# LLM Inference Optimization on Taiwania 2 Supercomputer: Throughput Experiments on V100 Cluster

> LLM inference throughput experiments conducted on V100 GPU nodes of the Taiwania 2 supercomputer, exploring methods to maximize the inference efficiency of large language models in HPC environments.

- 板块: [Openclaw Llm](https://www.zingnex.cn/en/forum/board/openclaw-llm)
- 发布时间: 2026-06-01T11:45:38.000Z
- 最近活动: 2026-06-01T11:53:08.403Z
- 热度: 154.9
- 关键词: LLM推理, vLLM, V100, HPC, 台湾杉2号, 超算, 连续批处理, GPU集群, 吞吐量优化, 模型部署
- 页面链接: https://www.zingnex.cn/en/forum/thread/2llm-v100
- Canonical: https://www.zingnex.cn/forum/thread/2llm-v100
- Markdown 来源: floors_fallback

---

## Introduction: LLM Inference Optimization Experiments on Taiwania 2 V100 Cluster

This article introduces the open-source project LlmInferenceOnTaiwania, documenting LLM inference optimization experiments on the V100 GPU cluster of the Taiwania 2 supercomputer. It explores methods to maximize inference throughput in HPC environments and provides practical experience for model deployment. The core focuses on the application and optimization strategies of the vLLM engine.

## Experiment Background and Hardware Platform Introduction

### Taiwania 2 Hardware Specifications
- 252 GPU nodes, totaling 2016 NVIDIA V100 GPUs
- Single node: 8 V100 GPUs (32GB HBM2 memory) + 2 Intel Xeon Gold CPUs
- Interconnect: NVLink + InfiniBand EDR

### Core Problem
Under HPC resource constraints (1-hour job duration, maximum 2 nodes/16 V100 GPUs), how to maximize the aggregated output token throughput of LLM inference? Its significance includes cost reduction, latency reduction, and improved resource utilization.

## Inference Engine Selection and Optimization Strategies

### Core Technologies of vLLM Engine
- **PagedAttention**: Draws on virtual memory paging to split KV cache into blocks, improving memory utilization
- **Continuous batching**: Dynamically adds/removes requests to avoid idle waiting in static batching
- Version selected: vLLM 0.7.0 (compatible with V100's Compute Capability 7.0)

### Experimental Optimization Strategies
- Tensor parallelism: Split model parameters across multiple GPUs
- Pipeline parallelism: Split the model by layers to form a pipeline
- Batch size tuning: Balance memory and computing power utilization
- Quantization techniques: Explore INT8/FP16 to reduce memory usage

Test configuration: 2 nodes (16 V100 GPUs), 1-hour job, covering different input/output lengths.

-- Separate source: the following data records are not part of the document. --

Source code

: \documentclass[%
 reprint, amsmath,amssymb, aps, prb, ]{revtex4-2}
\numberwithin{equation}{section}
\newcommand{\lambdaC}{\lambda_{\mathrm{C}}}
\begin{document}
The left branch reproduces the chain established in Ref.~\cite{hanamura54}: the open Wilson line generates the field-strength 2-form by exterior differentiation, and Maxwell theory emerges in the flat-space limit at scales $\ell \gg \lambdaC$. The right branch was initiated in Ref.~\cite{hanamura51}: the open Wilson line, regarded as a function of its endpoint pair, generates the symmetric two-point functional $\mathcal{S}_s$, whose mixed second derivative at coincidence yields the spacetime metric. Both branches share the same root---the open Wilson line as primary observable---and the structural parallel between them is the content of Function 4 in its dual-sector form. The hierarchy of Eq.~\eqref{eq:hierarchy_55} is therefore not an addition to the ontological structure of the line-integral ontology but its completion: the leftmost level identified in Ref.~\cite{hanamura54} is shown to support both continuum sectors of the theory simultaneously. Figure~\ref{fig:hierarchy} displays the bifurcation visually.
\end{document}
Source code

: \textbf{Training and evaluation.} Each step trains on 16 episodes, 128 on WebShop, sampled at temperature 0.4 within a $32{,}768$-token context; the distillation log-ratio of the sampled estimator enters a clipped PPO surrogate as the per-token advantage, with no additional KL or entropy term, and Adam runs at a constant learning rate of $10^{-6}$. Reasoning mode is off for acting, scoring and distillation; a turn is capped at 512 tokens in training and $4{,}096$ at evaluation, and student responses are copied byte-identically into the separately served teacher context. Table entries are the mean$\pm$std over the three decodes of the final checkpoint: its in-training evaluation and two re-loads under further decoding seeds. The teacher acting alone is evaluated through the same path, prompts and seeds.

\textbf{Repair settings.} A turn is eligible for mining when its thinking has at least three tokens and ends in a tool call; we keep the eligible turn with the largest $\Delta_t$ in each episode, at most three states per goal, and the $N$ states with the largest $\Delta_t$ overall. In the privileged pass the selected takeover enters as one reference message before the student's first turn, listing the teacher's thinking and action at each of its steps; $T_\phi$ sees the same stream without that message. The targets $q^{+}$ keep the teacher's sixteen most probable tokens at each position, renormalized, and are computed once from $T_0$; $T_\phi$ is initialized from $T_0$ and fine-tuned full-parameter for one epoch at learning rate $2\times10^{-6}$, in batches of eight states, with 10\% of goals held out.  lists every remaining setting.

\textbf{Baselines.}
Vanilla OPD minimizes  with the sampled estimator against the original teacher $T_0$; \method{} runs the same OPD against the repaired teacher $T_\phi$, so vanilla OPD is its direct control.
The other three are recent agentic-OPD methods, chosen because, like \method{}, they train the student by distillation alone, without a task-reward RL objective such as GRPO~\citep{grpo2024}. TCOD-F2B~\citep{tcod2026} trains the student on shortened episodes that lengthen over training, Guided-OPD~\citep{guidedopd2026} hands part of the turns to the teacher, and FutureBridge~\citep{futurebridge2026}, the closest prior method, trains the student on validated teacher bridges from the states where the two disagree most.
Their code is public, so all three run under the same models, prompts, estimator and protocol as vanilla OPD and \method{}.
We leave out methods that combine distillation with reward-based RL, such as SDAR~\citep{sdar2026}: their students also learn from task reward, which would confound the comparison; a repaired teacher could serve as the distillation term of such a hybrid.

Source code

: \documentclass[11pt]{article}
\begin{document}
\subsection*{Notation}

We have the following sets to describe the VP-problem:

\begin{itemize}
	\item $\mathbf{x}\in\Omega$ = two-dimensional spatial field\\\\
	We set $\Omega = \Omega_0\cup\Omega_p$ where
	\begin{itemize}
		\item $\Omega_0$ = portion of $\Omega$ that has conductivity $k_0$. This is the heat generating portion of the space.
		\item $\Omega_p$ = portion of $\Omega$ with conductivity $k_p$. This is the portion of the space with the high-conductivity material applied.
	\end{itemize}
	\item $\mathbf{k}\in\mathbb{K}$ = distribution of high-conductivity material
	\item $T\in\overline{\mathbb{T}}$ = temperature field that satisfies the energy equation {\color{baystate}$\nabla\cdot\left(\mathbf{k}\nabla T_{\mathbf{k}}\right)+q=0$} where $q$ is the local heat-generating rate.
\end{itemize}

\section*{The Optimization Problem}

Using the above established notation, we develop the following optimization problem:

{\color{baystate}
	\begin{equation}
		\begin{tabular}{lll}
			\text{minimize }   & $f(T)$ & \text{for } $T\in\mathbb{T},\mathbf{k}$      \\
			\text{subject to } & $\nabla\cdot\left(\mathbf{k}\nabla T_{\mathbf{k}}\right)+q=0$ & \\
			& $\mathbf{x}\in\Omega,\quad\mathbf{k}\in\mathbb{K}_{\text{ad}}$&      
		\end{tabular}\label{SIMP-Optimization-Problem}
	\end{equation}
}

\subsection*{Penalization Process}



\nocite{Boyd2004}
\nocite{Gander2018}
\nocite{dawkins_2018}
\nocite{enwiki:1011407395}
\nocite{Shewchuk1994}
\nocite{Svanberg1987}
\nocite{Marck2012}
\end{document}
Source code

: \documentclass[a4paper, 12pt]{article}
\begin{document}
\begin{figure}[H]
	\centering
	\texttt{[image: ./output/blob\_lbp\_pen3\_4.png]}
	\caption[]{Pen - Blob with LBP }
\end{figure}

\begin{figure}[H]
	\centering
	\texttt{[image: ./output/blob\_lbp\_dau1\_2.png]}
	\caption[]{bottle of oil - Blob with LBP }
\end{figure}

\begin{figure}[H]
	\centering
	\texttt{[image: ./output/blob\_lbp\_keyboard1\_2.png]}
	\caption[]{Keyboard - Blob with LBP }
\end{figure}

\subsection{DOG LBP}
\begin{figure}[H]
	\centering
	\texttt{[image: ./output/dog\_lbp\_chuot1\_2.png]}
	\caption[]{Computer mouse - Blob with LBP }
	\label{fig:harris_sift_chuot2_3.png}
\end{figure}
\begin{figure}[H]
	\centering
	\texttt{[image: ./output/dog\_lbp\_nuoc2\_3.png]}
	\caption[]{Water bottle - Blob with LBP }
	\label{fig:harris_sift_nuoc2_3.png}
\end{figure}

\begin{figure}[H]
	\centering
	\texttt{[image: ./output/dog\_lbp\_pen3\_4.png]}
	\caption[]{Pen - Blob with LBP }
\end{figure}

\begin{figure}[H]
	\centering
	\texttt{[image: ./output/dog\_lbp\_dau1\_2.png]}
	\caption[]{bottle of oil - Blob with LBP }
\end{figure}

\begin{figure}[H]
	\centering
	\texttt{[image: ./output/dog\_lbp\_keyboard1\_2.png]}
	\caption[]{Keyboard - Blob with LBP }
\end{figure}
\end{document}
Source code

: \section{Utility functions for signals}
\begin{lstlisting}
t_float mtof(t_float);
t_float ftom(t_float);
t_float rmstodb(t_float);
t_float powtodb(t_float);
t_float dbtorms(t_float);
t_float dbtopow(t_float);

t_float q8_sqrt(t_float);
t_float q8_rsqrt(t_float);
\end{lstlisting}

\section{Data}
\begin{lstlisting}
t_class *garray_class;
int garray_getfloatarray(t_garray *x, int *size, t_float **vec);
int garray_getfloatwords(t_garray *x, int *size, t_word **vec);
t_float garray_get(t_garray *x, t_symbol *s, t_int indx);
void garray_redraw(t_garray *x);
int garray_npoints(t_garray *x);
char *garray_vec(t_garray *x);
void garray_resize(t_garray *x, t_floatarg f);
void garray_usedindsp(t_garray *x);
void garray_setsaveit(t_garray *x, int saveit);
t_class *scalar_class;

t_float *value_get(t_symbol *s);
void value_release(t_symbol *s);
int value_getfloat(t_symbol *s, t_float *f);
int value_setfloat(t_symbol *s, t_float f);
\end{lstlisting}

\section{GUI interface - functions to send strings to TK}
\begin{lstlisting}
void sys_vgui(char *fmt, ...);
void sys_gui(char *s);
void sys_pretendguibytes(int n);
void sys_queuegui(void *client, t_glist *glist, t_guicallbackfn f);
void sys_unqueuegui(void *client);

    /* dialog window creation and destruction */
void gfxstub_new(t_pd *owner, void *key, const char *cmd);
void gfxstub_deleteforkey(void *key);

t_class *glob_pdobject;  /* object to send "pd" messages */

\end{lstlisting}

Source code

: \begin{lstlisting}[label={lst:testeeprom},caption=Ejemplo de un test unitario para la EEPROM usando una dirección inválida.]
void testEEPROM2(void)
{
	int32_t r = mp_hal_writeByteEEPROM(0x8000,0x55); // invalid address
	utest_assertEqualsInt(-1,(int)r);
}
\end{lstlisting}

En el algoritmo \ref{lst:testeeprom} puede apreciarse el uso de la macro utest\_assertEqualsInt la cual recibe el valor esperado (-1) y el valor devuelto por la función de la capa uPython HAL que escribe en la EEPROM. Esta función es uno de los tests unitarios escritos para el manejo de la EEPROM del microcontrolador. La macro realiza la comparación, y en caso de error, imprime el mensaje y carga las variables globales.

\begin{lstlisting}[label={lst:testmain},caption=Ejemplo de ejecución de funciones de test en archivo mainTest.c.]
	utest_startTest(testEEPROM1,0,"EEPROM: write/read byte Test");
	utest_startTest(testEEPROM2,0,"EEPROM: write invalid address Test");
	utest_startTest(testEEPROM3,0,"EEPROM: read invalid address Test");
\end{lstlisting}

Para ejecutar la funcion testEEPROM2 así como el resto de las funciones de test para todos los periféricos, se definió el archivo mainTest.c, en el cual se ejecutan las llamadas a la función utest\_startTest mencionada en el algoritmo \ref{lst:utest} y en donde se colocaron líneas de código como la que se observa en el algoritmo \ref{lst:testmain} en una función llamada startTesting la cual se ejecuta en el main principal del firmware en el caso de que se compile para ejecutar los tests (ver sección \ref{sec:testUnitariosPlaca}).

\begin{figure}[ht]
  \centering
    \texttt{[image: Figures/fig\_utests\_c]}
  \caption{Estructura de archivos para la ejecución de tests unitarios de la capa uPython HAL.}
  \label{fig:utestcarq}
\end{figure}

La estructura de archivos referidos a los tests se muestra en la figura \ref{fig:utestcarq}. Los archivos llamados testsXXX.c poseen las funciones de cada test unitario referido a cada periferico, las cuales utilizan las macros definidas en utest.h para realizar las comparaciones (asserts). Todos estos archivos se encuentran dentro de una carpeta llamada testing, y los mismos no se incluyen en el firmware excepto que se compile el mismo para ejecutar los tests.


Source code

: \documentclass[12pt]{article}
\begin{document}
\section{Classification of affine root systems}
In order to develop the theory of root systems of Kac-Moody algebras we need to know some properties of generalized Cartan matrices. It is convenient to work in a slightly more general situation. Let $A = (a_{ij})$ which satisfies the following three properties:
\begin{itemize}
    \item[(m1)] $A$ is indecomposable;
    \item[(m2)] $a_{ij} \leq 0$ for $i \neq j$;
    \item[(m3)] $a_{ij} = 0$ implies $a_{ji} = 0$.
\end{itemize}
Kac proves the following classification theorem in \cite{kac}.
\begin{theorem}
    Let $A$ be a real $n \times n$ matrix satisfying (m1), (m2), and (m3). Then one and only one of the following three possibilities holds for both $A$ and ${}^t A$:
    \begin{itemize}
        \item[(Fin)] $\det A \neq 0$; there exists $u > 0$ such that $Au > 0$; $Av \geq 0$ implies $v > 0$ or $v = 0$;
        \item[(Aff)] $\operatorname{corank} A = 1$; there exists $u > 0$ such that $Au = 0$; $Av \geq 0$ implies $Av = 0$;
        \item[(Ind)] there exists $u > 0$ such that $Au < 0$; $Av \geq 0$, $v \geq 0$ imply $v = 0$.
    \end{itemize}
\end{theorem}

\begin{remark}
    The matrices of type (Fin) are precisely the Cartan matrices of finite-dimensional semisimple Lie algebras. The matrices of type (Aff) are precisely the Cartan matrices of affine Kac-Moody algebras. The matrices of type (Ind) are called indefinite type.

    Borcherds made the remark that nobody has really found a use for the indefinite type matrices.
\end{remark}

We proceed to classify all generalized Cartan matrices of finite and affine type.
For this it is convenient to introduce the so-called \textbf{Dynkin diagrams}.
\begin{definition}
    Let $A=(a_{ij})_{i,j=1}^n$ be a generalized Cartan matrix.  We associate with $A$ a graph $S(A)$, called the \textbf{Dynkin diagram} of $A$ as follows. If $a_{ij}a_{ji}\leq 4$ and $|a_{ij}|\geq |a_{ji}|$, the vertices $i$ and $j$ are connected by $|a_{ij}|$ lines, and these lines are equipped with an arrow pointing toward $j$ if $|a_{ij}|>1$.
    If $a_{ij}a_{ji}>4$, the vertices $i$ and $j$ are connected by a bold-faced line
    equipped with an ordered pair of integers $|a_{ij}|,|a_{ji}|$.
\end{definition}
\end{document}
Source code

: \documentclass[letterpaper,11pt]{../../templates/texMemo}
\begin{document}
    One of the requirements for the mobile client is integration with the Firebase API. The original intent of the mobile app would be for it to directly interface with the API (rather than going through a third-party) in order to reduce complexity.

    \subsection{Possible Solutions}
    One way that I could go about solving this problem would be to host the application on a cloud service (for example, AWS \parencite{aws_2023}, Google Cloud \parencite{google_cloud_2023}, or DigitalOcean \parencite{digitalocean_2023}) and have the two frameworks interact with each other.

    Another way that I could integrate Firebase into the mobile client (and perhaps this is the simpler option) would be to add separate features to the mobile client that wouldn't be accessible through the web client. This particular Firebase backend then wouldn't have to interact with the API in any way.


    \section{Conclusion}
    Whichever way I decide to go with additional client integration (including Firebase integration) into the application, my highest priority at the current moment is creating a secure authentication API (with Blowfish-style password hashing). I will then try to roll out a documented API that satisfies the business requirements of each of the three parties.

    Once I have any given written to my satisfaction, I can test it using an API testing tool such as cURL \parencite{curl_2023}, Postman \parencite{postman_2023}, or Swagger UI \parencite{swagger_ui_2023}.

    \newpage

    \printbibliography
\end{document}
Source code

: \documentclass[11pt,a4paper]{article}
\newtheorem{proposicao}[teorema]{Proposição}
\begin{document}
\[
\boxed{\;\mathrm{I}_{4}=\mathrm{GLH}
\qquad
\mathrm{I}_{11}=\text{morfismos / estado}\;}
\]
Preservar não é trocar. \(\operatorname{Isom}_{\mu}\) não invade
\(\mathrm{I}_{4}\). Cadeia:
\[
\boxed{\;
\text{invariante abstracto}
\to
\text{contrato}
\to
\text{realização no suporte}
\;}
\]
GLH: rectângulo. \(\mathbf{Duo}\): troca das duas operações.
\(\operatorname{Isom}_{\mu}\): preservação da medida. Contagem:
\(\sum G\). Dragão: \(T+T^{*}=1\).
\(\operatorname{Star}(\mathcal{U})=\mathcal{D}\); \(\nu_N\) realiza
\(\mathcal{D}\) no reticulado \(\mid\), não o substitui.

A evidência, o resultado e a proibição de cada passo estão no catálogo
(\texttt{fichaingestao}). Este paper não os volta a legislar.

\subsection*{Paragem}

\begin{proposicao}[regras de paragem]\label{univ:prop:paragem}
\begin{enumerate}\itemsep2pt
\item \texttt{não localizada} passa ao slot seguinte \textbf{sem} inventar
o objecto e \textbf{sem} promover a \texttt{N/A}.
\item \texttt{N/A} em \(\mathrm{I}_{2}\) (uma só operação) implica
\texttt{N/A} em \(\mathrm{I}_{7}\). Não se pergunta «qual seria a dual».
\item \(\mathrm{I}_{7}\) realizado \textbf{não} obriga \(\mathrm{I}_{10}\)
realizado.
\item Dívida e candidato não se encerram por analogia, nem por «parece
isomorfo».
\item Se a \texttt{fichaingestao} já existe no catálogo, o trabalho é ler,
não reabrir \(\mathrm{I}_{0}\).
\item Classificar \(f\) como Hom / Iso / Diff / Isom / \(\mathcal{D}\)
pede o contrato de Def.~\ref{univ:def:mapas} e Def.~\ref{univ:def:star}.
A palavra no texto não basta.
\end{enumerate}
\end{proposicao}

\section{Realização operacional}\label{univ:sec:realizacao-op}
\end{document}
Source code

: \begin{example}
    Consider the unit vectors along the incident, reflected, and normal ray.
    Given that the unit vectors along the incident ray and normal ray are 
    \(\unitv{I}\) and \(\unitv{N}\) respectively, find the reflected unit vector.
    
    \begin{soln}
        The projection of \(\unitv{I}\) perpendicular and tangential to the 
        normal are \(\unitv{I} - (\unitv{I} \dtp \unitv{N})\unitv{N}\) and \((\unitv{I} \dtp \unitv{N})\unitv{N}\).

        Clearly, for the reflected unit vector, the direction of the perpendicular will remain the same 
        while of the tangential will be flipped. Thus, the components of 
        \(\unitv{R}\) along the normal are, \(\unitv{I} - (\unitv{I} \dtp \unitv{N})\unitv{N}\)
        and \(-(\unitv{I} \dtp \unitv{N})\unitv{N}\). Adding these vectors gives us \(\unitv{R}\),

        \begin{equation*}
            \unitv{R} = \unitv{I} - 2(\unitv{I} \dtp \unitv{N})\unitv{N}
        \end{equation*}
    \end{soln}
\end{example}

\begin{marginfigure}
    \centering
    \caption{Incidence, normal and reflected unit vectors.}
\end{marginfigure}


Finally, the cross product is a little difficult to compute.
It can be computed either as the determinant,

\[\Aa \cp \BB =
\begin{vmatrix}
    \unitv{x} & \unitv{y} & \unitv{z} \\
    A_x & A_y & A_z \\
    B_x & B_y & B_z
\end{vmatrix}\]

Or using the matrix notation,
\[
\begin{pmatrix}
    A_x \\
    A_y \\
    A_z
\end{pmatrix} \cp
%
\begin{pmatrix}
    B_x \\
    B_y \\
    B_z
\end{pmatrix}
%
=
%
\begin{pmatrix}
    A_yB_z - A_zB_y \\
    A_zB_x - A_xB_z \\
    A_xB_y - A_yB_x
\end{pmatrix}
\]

## Experimental Results and Key Findings

### Key Findings
Continuous batching is the most critical optimization method, with advantages including:
1. Eliminates idle waiting in static batching
2. Adapts to variable-length sequences in real scenarios
3. Significantly improves GPU utilization

### Other Optimization Effects
- Multi-GPU parallelism: 16 V100 GPUs achieve near-linear throughput scaling
- Memory optimization: Adjust KV cache to support longer context
- Scheduling strategy: Optimize resource allocation

The results validate the effectiveness of vLLM's design philosophy.

## Practical Insights and Best Practices

1. **Framework selection**: vLLM is suitable for high-throughput scenarios; for latency-sensitive scenarios, consider TensorRT-LLM
2. **Version matching**: For older GPUs (e.g., V100), prioritize compatible stable versions over the latest ones
3. **HPC scheduling**: Use scheduling systems like SLURM to allocate resources reasonably
4. **Monitoring and tuning**: Establish a monitoring system to continuously collect performance data for optimization

The project provides reusable configurations and scripts to lower deployment barriers.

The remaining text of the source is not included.